Vimos em artigos anteriores que a religião homérica já era filosófica e científica (aliás, em maior grau do que certas proposições pré-socráticas). Uma tese, quer-me parecer, aventurosa, apesar dos dados apresentados em meu favor. Mencionei o historiador Robert Parker, que não hesita em atribuir ao religioso homérico um pensamento não apenas racional (fundado no raciocínio lógico e na observação dos fenômenos), mas nomológico: “O argumento das recompensas da piedade é em princípio empírico: a preocupação dos deuses pela humanidade é confirmada pelo tratamento diferencial dado aos bons e aos maus”. (1) Parker, no entanto, não é o único. Eu poderia citar o teólogo Jaco Gericke, um defensor do caráter filosófico de algumas ideias descritas no Antigo Testamento. Embora Gericke fale dos antigos israelitas, a cosmovisão analisada por ele não é essencialmente distinta da dos gregos:

[...] todo o ponto dos “milagres” (sinais) e da revelação por meio de teofanias, audição, sonhos, adivinhação e da história pode ser encarado como pressupondo uma epistemologia evidencialista (veja a frequentemente repetida fórmula “para que saibais...”). Os filósofos da religião [pelo menos, alguns] negarão que se possa verificar a existência de Deus nesse sentido empírico, porém, de acordo com o Antigo Testamento, o próprio Javé assume que isso é possível. (2)

Vimos também que Andrew Gregory e outros intérpretes consideram que a noção de lei natural assinala o surgimento da filosofia pré-socrática. Um substrato que flutua de modo imprevisível, de acordo com Gregory, seria incompatível com uma filosofia da natureza que prescinde de interferências divinas. O absurdo da opinião de Gregory é autoexplicativo. Se eu perguntasse a qualquer pessoa minimamente informada se o caos quântico é incompatível com a ciência e com uma cosmovisão livre de interferências divinas, que resposta eu obteria? Além do mais, vimos que o filósofo pré-milésio estava longe de ignorar a noção de lei natural. O testemunho de um certo Nicolau (um siracusano que proferiu um discurso após a derrota ateniense na Guerra do Peloponeso) talvez seja interessante como uma prova adicional do que já foi dito: “Que a divindade deva envolver em calamidades inesperadas [considerando-se o enorme poderio bélico ateniense] aqueles que embarcam em uma guerra injusta, e não temperam sua posição elevada com humanidade, é realmente um grande bem”. (3)
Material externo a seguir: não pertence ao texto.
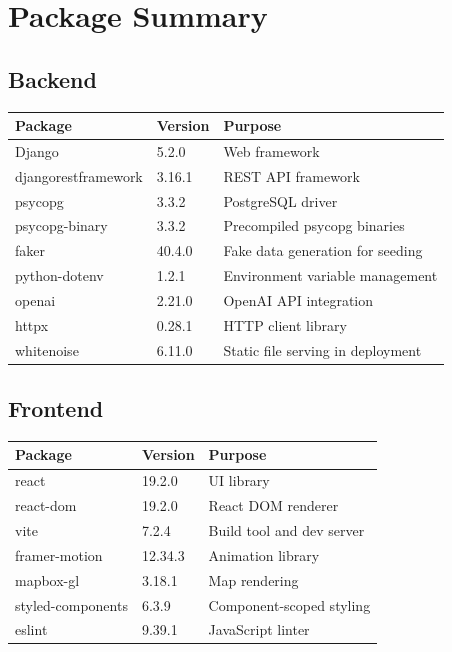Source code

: \documentclass[a4paper, 12pt]{report}
\begin{document}
\chapter{Package Summary}

\section{Backend}

\begin{center}
\begin{longtable}{lll}
\toprule
\textbf{Package} & \textbf{Version} & \textbf{Purpose} \\
\midrule
Django              & 5.2.0  & Web framework \\
djangorestframework & 3.16.1 & REST API framework \\
psycopg             & 3.3.2  & PostgreSQL driver \\
psycopg-binary      & 3.3.2  & Precompiled psycopg binaries \\
faker               & 40.4.0 & Fake data generation for seeding \\
python-dotenv       & 1.2.1  & Environment variable management \\
openai              & 2.21.0 & OpenAI API integration \\
httpx               & 0.28.1 & HTTP client library \\
whitenoise          & 6.11.0 & Static file serving in deployment \\
\bottomrule
\end{longtable}
\end{center}

\section{Frontend}

\begin{center}
\begin{longtable}{lll}
\toprule
\textbf{Package} & \textbf{Version} & \textbf{Purpose} \\
\midrule
react           & 19.2.0  & UI library \\
react-dom       & 19.2.0  & React DOM renderer \\
vite            & 7.2.4   & Build tool and dev server \\
framer-motion   & 12.34.3 & Animation library \\
mapbox-gl       & 3.18.1  & Map rendering \\
styled-components & 6.3.9 & Component-scoped styling \\
eslint          & 9.39.1  & JavaScript linter \\
\bottomrule
\end{longtable}
\end{center}
\end{document}
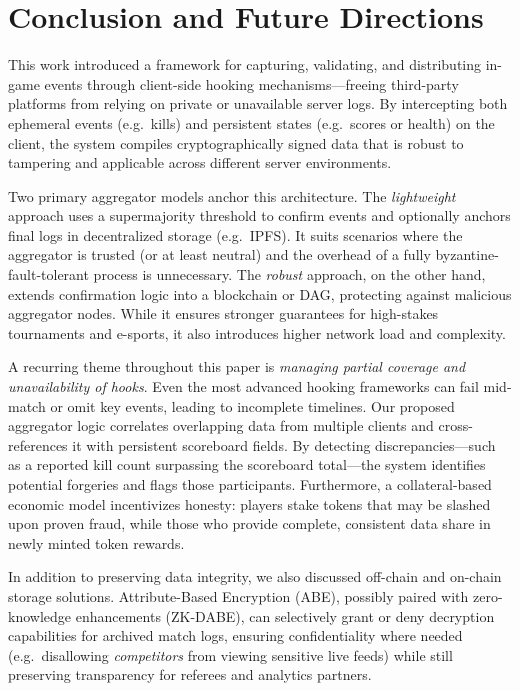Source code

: \documentclass[11pt]{article}
\begin{document}
\section{Conclusion and Future Directions}
\label{sec:conclusion}

This work introduced a framework for capturing, validating, and distributing in-game events through client-side hooking mechanisms—freeing third-party platforms from relying on private or unavailable server logs. By intercepting both ephemeral events (e.g.\ kills) and persistent states (e.g.\ scores or health) on the client, the system compiles cryptographically signed data that is robust to tampering and applicable across different server environments.

Two primary aggregator models anchor this architecture. The \emph{lightweight} approach uses a supermajority threshold to confirm events and optionally anchors final logs in decentralized storage (e.g.\ IPFS). It suits scenarios where the aggregator is trusted (or at least neutral) and the overhead of a fully byzantine-fault-tolerant process is unnecessary. The \emph{robust} approach, on the other hand, extends confirmation logic into a blockchain or DAG, protecting against malicious aggregator nodes. While it ensures stronger guarantees for high-stakes tournaments and e-sports, it also introduces higher network load and complexity.

A recurring theme throughout this paper is \emph{managing partial coverage and unavailability of hooks}. Even the most advanced hooking frameworks can fail mid-match or omit key events, leading to incomplete timelines. Our proposed aggregator logic correlates overlapping data from multiple clients and cross-references it with persistent scoreboard fields. By detecting discrepancies—such as a reported kill count surpassing the scoreboard total—the system identifies potential forgeries and flags those participants. Furthermore, a collateral-based economic model incentivizes honesty: players stake tokens that may be slashed upon proven fraud, while those who provide complete, consistent data share in newly minted token rewards.

In addition to preserving data integrity, we also discussed off-chain and on-chain storage solutions. Attribute-Based Encryption (ABE), possibly paired with zero-knowledge enhancements (ZK-DABE), can selectively grant or deny decryption capabilities for archived match logs, ensuring confidentiality where needed (e.g.\ disallowing \emph{competitors} from viewing sensitive live feeds) while still preserving transparency for referees and analytics partners.
\end{document}
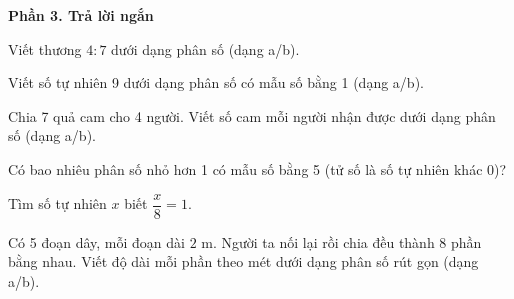 \textbf{Phần 3. Trả lời ngắn}

\begin{ex} %
Viết thương $4 : 7$ dưới dạng phân số (dạng a/b).
\end{ex}

\begin{ex} %
Viết số tự nhiên 9 dưới dạng phân số có mẫu số bằng 1 (dạng a/b).
\end{ex}

\begin{ex} %
Chia 7 quả cam cho 4 người. Viết số cam mỗi người nhận được dưới dạng phân số (dạng a/b).
\end{ex}

\begin{ex} %
Có bao nhiêu phân số nhỏ hơn 1 có mẫu số bằng 5 (tử số là số tự nhiên khác 0)?
\end{ex}

\begin{ex} %
Tìm số tự nhiên $x$ biết $\dfrac{x}{8} = 1$.
\end{ex}

\begin{ex} %
Có 5 đoạn dây, mỗi đoạn dài $2\text{ m}$. Người ta nối lại rồi chia đều thành 8 phần bằng nhau. Viết độ dài mỗi phần theo mét dưới dạng phân số rút gọn (dạng a/b).
\end{ex}
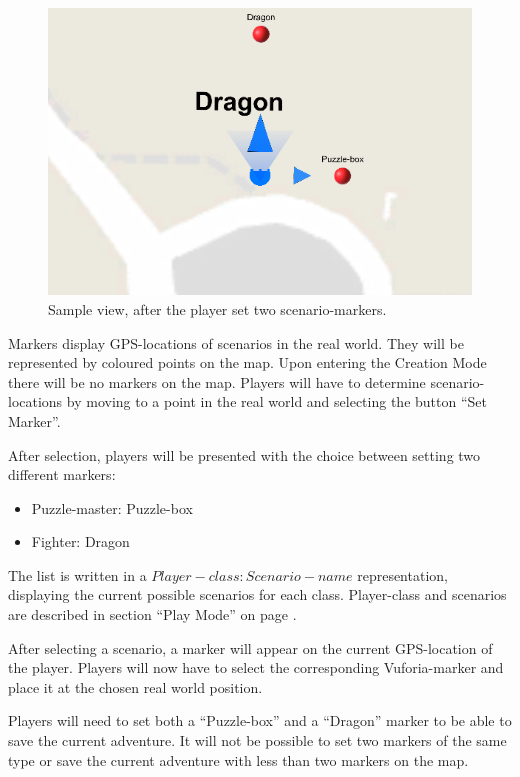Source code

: \documentclass{sigchi-ext}
\begin{document}
\begin{figure}
	\includegraphics[width=1\columnwidth]{figures/CM_Markers}
	\caption{Sample view, after the player set two scenario-markers.}\label{fig:CM_Markers}
\end{figure}

Markers display GPS-locations of scenarios in the real world. They will be represented by coloured points on the map. Upon entering the Creation Mode there will be no markers on the map. Players will have to determine scenario-locations by moving to a point in the real world and selecting the button ``Set Marker''.

After selection, players will be presented with the choice between setting two different markers:
\begin{itemize}\compresslist%
	\item Puzzle-master: Puzzle-box
	\item Fighter: Dragon
\end{itemize}
The list is written in a $Player-class: Scenario-name$ representation, displaying the current possible scenarios for each class. Player-class and scenarios are described in section ``Play Mode'' on page \pageref{sec:Play}.

After selecting a scenario, a marker will appear on the current GPS-location of the player. Players will now have to select the corresponding Vuforia-marker and place it at the chosen real world position.

Players will need to set both a ``Puzzle-box'' and a ``Dragon'' marker to be able to save the current adventure. It will not be possible to set two markers of the same type or save the current adventure with less than two markers on the map.
\end{document}
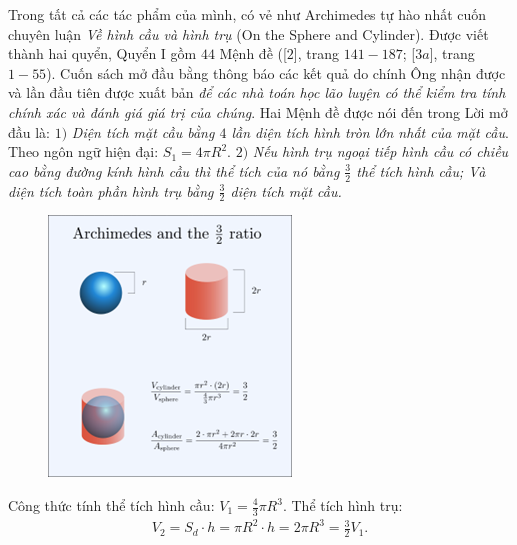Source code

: \begin{multicols}{2}
	Trong tất cả các tác phẩm của mình, có vẻ như Archimedes tự hào nhất cuốn chuyên luận \textit{Về hình cầu và hình trụ} (On the Sphere and Cylinder). Được viết thành hai quyển, Quyển I gồm $44$ Mệnh đề ([$2$], trang $141-187$; [$3a$], trang $1-55$). Cuốn sách mở đầu bằng thông báo các kết quả do chính Ông nhận được và lần đầu tiên được xuất bản \textit{để các nhà toán học lão luyện có thể kiểm tra tính chính xác và đánh giá giá trị của chúng}. Hai Mệnh đề được nói đến trong Lời mở đầu là:
	\vskip 0.1cm
	$1)$ \textit{Diện tích mặt cầu bằng $4$ lần diện tích hình tròn lớn nhất của mặt cầu}.
	\vskip 0.1cm
	Theo ngôn ngữ hiện đại: $S_1 = 4\pi R^2$.
	\vskip 0.1cm
	$2)$ \textit{Nếu hình trụ ngoại tiếp hình cầu có chiều cao bằng đường kính hình cầu thì thể tích của nó bằng $\frac{3}{2}$ thể tích hình cầu; Và diện tích toàn phần hình trụ bằng $\frac{3}{2}$ diện tích mặt cầu.}  
	\begin{figure}[H]
		\vspace*{-5pt}
		\centering
		\captionsetup{labelformat= empty, justification=centering}
		\includegraphics[width= 0.8\linewidth]{6}
		\vspace*{-10pt}
	\end{figure}
	Công thức tính thể tích hình cầu:  ${V_1} = \frac{4}{3}\pi {R^3}$.
	\vskip 0.1cm
	Thể tích hình trụ: 
	\begin{align*}
		{V_2} = {S_d} \cdot h = \pi {R^2} \cdot h = 2\pi {R^3} = \frac{3}{2}{V_1}.
	\end{align*}

\end{multicols}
Nicolau, é claro, não tem em mente o caos ao proferir tais palavras! Ora, se ele concebe uma regra que se aplica à sucessão dos fenômenos, cai por terra o já citado argumento de Gregory: “[...] não há nenhuma evidência de que haja alguma relação entre o nível da ira de Posídon e a quantidade ou a intensidade do tremor que ele provoca”. (4) Seria cabível até mesmo que pensássemos num esquema abstrato como o seguinte: os homens emitem partículas sinalizadoras (feromônios ou coisas semelhantes) que atingem os sentidos divinos; os deuses então reagem de maneiras condizentes com as partículas emitidas. Em nossa realidade, a indução de chuvas às vezes é feita por meio da queima de cloreto de sódio, com a consequente liberação de uma fumaça que sobe até as nuvens e interage com as gotículas de água.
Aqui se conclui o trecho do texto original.